- TASK DIRECTIONS: Copy out the whole listing below exactly.

- MATERIAL FOR THE TASK:

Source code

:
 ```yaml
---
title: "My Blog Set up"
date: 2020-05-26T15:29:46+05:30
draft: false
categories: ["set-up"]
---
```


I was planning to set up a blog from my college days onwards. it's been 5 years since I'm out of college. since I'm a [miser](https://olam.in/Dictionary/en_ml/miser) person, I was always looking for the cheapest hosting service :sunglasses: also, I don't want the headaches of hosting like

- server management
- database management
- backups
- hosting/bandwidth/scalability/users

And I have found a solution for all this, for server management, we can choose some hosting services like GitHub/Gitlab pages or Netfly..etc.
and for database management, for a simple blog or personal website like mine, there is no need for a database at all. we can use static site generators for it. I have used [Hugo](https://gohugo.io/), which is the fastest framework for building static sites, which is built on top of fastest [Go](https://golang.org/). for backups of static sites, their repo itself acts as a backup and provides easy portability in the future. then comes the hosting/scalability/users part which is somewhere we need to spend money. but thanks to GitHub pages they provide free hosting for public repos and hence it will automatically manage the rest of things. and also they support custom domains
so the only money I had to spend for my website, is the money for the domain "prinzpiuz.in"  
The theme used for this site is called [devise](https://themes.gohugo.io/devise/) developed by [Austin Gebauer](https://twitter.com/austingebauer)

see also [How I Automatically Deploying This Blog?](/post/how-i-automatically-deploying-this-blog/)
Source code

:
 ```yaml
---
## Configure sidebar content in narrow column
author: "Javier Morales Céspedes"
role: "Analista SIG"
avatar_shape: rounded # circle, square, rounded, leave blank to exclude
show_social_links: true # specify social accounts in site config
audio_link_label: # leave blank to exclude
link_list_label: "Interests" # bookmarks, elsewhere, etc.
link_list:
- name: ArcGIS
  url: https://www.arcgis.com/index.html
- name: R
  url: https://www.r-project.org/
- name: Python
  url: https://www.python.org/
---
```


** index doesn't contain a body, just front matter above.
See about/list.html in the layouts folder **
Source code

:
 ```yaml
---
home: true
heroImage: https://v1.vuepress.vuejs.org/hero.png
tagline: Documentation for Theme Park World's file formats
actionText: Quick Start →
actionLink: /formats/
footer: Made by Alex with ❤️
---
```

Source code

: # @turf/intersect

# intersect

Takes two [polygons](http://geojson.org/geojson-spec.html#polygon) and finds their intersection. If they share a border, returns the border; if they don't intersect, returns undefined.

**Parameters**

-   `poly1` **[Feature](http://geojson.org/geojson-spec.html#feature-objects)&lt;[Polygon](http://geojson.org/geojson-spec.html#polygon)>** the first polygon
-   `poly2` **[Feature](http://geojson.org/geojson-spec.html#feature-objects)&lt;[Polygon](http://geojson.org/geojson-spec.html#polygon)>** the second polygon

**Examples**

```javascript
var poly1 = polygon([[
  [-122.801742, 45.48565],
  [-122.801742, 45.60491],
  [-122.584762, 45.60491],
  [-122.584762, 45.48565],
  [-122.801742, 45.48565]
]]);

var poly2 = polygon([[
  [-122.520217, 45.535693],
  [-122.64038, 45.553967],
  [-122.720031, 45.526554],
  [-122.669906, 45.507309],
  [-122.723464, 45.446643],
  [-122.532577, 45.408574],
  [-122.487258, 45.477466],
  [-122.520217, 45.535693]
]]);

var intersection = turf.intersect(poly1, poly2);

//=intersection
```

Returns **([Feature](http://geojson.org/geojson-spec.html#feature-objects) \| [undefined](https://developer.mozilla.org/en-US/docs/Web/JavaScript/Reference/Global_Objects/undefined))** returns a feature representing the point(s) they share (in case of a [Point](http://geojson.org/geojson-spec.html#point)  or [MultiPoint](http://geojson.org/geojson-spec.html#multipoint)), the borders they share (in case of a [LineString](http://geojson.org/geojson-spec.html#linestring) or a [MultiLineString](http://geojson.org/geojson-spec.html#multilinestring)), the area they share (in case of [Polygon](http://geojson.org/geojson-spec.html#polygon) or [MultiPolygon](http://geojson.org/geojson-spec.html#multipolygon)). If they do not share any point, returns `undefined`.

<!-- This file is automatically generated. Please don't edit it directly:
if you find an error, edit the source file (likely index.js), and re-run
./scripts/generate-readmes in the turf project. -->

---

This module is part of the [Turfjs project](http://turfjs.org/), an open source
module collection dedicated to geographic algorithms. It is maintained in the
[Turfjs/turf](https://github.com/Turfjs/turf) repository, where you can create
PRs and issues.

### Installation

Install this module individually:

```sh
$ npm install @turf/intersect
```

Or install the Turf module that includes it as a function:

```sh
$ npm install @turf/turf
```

- EXERCISE SOLUTION:
Source code

:
 ```yaml
---
title: "My Blog Set up"
date: 2020-05-26T15:29:46+05:30
draft: false
categories: ["set-up"]
---
```


I was planning to set up a blog from my college days onwards. it's been 5 years since I'm out of college. since I'm a [miser](https://olam.in/Dictionary/en_ml/miser) person, I was always looking for the cheapest hosting service :sunglasses: also, I don't want the headaches of hosting like

- server management
- database management
- backups
- hosting/bandwidth/scalability/users

And I have found a solution for all this, for server management, we can choose some hosting services like GitHub/Gitlab pages or Netfly..etc.
and for database management, for a simple blog or personal website like mine, there is no need for a database at all. we can use static site generators for it. I have used [Hugo](https://gohugo.io/), which is the fastest framework for building static sites, which is built on top of fastest [Go](https://golang.org/). for backups of static sites, their repo itself acts as a backup and provides easy portability in the future. then comes the hosting/scalability/users part which is somewhere we need to spend money. but thanks to GitHub pages they provide free hosting for public repos and hence it will automatically manage the rest of things. and also they support custom domains
so the only money I had to spend for my website, is the money for the domain "prinzpiuz.in"  
The theme used for this site is called [devise](https://themes.gohugo.io/devise/) developed by [Austin Gebauer](https://twitter.com/austingebauer)

see also [How I Automatically Deploying This Blog?](/post/how-i-automatically-deploying-this-blog/)
Source code

:
 ```yaml
---
## Configure sidebar content in narrow column
author: "Javier Morales Céspedes"
role: "Analista SIG"
avatar_shape: rounded # circle, square, rounded, leave blank to exclude
show_social_links: true # specify social accounts in site config
audio_link_label: # leave blank to exclude
link_list_label: "Interests" # bookmarks, elsewhere, etc.
link_list:
- name: ArcGIS
  url: https://www.arcgis.com/index.html
- name: R
  url: https://www.r-project.org/
- name: Python
  url: https://www.python.org/
---
```


** index doesn't contain a body, just front matter above.
See about/list.html in the layouts folder **
Source code

:
 ```yaml
---
home: true
heroImage: https://v1.vuepress.vuejs.org/hero.png
tagline: Documentation for Theme Park World's file formats
actionText: Quick Start →
actionLink: /formats/
footer: Made by Alex with ❤️
---
```

Source code

: # @turf/intersect

# intersect

Takes two [polygons](http://geojson.org/geojson-spec.html#polygon) and finds their intersection. If they share a border, returns the border; if they don't intersect, returns undefined.

**Parameters**

-   `poly1` **[Feature](http://geojson.org/geojson-spec.html#feature-objects)&lt;[Polygon](http://geojson.org/geojson-spec.html#polygon)>** the first polygon
-   `poly2` **[Feature](http://geojson.org/geojson-spec.html#feature-objects)&lt;[Polygon](http://geojson.org/geojson-spec.html#polygon)>** the second polygon

**Examples**

```javascript
var poly1 = polygon([[
  [-122.801742, 45.48565],
  [-122.801742, 45.60491],
  [-122.584762, 45.60491],
  [-122.584762, 45.48565],
  [-122.801742, 45.48565]
]]);

var poly2 = polygon([[
  [-122.520217, 45.535693],
  [-122.64038, 45.553967],
  [-122.720031, 45.526554],
  [-122.669906, 45.507309],
  [-122.723464, 45.446643],
  [-122.532577, 45.408574],
  [-122.487258, 45.477466],
  [-122.520217, 45.535693]
]]);

var intersection = turf.intersect(poly1, poly2);

//=intersection
```

Returns **([Feature](http://geojson.org/geojson-spec.html#feature-objects) \| [undefined](https://developer.mozilla.org/en-US/docs/Web/JavaScript/Reference/Global_Objects/undefined))** returns a feature representing the point(s) they share (in case of a [Point](http://geojson.org/geojson-spec.html#point)  or [MultiPoint](http://geojson.org/geojson-spec.html#multipoint)), the borders they share (in case of a [LineString](http://geojson.org/geojson-spec.html#linestring) or a [MultiLineString](http://geojson.org/geojson-spec.html#multilinestring)), the area they share (in case of [Polygon](http://geojson.org/geojson-spec.html#polygon) or [MultiPolygon](http://geojson.org/geojson-spec.html#multipolygon)). If they do not share any point, returns `undefined`.

<!-- This file is automatically generated. Please don't edit it directly:
if you find an error, edit the source file (likely index.js), and re-run
./scripts/generate-readmes in the turf project. -->

---

This module is part of the [Turfjs project](http://turfjs.org/), an open source
module collection dedicated to geographic algorithms. It is maintained in the
[Turfjs/turf](https://github.com/Turfjs/turf) repository, where you can create
PRs and issues.

### Installation

Install this module individually:

```sh
$ npm install @turf/intersect
```

Or install the Turf module that includes it as a function:

```sh
$ npm install @turf/turf
```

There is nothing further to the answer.